# What you will do
Pick every line out of the entries below that holds the string "control", and report them.

# Material provided

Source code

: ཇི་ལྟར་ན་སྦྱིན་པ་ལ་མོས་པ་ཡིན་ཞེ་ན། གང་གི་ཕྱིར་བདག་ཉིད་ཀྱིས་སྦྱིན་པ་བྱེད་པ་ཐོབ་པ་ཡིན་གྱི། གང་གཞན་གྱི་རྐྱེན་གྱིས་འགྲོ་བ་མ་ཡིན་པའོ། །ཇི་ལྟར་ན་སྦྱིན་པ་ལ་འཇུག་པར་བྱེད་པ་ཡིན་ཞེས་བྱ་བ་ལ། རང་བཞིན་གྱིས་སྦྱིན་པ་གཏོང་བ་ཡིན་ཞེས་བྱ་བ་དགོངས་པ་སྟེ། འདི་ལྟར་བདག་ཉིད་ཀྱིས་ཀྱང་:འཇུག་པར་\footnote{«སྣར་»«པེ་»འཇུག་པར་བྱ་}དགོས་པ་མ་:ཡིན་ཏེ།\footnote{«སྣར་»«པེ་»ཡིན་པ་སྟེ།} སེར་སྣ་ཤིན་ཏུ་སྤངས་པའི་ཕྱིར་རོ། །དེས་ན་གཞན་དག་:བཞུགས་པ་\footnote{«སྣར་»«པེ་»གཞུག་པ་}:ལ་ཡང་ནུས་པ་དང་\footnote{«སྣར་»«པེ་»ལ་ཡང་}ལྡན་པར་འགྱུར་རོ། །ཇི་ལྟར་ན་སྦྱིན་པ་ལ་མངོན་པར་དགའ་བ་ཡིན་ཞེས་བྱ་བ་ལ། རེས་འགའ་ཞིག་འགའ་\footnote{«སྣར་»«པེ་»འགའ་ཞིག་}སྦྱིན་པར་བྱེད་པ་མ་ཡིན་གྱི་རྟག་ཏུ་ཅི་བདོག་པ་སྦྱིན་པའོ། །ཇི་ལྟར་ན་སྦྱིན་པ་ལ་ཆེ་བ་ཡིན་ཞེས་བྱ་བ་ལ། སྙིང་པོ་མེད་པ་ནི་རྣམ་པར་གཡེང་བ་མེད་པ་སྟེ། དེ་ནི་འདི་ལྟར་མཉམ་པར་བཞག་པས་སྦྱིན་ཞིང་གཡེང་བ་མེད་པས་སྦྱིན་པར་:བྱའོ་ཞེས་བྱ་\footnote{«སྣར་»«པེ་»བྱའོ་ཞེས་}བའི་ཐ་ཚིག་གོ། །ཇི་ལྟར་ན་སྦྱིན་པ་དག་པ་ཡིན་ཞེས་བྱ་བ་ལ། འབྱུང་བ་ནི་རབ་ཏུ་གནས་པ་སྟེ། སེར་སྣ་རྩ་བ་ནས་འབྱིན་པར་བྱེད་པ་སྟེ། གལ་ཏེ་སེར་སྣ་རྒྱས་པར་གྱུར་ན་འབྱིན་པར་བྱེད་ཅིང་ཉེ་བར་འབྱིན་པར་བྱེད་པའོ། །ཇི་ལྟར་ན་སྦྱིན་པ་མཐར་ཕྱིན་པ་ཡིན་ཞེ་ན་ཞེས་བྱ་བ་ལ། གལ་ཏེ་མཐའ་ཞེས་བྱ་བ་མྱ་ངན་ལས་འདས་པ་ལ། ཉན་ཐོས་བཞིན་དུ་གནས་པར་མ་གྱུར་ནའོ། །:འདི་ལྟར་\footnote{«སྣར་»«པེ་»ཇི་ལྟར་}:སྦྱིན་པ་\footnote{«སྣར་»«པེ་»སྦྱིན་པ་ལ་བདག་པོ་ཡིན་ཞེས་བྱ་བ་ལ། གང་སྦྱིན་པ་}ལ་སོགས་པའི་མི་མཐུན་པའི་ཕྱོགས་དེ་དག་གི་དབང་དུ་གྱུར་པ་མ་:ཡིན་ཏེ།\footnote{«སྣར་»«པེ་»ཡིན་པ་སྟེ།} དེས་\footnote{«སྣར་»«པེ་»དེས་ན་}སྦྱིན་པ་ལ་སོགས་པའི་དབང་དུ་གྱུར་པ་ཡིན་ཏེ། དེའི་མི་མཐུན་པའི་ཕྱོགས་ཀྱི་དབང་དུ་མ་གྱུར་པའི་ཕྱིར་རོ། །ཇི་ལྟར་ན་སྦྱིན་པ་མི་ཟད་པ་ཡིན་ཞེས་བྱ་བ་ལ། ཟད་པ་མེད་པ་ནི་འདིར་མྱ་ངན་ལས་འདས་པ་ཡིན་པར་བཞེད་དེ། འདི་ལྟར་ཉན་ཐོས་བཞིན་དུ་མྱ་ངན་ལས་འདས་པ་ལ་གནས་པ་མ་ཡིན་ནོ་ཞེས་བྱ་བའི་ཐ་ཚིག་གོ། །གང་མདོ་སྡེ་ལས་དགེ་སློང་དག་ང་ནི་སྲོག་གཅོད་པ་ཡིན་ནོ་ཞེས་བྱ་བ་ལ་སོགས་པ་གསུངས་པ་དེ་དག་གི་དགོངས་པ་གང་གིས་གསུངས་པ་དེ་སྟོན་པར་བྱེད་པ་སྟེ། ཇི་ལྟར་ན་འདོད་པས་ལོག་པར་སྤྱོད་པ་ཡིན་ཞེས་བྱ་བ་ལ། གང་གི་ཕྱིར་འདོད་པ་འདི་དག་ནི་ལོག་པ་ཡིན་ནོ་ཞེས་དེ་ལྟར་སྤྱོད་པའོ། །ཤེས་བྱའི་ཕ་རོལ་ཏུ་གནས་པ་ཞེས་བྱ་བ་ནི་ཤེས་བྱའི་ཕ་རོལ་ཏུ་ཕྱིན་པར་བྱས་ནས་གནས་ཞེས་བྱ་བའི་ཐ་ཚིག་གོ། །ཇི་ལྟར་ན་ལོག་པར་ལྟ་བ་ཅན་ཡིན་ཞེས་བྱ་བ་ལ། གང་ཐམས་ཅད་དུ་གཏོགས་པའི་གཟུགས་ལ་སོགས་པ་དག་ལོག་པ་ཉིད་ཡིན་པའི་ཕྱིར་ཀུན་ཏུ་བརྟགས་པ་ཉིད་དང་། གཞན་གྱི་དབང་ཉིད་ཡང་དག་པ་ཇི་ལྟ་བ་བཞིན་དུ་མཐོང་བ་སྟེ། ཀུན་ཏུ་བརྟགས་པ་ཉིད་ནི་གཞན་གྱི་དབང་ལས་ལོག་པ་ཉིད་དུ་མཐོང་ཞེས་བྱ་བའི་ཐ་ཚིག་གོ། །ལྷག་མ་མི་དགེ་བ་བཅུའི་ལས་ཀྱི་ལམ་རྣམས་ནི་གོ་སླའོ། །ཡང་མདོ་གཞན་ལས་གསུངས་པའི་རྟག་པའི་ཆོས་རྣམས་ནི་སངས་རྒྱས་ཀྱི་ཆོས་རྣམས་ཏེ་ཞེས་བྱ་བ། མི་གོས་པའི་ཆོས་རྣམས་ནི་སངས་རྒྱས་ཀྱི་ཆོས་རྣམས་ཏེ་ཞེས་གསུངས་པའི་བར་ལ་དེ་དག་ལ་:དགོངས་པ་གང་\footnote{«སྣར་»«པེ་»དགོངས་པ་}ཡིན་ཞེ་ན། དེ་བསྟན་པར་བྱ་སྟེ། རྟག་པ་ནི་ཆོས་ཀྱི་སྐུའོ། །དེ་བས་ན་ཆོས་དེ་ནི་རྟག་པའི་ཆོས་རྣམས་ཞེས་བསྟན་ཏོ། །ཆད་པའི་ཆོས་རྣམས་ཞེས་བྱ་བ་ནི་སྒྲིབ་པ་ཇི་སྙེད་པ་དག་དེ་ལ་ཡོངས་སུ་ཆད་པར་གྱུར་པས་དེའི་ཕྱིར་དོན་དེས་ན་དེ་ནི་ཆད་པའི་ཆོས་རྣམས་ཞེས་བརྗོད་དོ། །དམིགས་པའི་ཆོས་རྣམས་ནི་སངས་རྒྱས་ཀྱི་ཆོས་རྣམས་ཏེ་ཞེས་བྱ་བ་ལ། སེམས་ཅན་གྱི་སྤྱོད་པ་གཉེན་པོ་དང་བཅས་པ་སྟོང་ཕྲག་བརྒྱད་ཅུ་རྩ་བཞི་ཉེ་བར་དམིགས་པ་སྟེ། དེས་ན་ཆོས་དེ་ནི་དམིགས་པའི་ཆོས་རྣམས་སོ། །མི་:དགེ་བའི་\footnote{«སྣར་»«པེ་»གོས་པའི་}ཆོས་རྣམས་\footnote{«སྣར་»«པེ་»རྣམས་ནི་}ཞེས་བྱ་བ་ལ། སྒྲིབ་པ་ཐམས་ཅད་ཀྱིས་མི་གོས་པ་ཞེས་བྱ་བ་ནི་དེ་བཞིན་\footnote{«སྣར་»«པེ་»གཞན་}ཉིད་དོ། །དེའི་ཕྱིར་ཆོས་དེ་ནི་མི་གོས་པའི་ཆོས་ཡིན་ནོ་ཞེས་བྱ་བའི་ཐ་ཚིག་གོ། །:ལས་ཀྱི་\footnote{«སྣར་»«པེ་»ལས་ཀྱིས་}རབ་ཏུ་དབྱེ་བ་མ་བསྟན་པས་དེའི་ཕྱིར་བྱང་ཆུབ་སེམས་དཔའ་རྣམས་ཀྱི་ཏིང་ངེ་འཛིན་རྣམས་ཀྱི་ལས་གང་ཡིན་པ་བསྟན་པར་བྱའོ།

* * *

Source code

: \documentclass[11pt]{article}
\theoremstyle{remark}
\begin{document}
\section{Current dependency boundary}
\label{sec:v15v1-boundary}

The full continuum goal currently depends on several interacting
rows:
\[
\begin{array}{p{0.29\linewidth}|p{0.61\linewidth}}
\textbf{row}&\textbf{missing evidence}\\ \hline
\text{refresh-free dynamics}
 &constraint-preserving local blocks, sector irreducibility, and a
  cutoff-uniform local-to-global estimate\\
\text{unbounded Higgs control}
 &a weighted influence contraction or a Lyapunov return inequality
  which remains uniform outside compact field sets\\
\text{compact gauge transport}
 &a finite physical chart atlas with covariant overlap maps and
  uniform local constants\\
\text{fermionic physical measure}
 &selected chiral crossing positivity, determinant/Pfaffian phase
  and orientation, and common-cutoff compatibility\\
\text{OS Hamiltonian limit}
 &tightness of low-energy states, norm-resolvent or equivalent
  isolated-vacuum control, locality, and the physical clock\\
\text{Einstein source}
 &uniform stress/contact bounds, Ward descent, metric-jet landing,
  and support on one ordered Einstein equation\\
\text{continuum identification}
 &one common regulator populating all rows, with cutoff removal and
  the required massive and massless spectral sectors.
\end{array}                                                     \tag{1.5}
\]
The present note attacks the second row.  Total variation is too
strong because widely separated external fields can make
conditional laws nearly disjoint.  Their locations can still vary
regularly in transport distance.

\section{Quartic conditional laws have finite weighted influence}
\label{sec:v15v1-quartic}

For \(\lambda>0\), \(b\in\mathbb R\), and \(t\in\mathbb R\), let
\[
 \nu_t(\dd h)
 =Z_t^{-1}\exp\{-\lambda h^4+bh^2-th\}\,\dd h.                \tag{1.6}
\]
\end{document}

# Solution to this exercise
\text{unbounded Higgs control}
  isolated-vacuum control, locality, and the physical clock\\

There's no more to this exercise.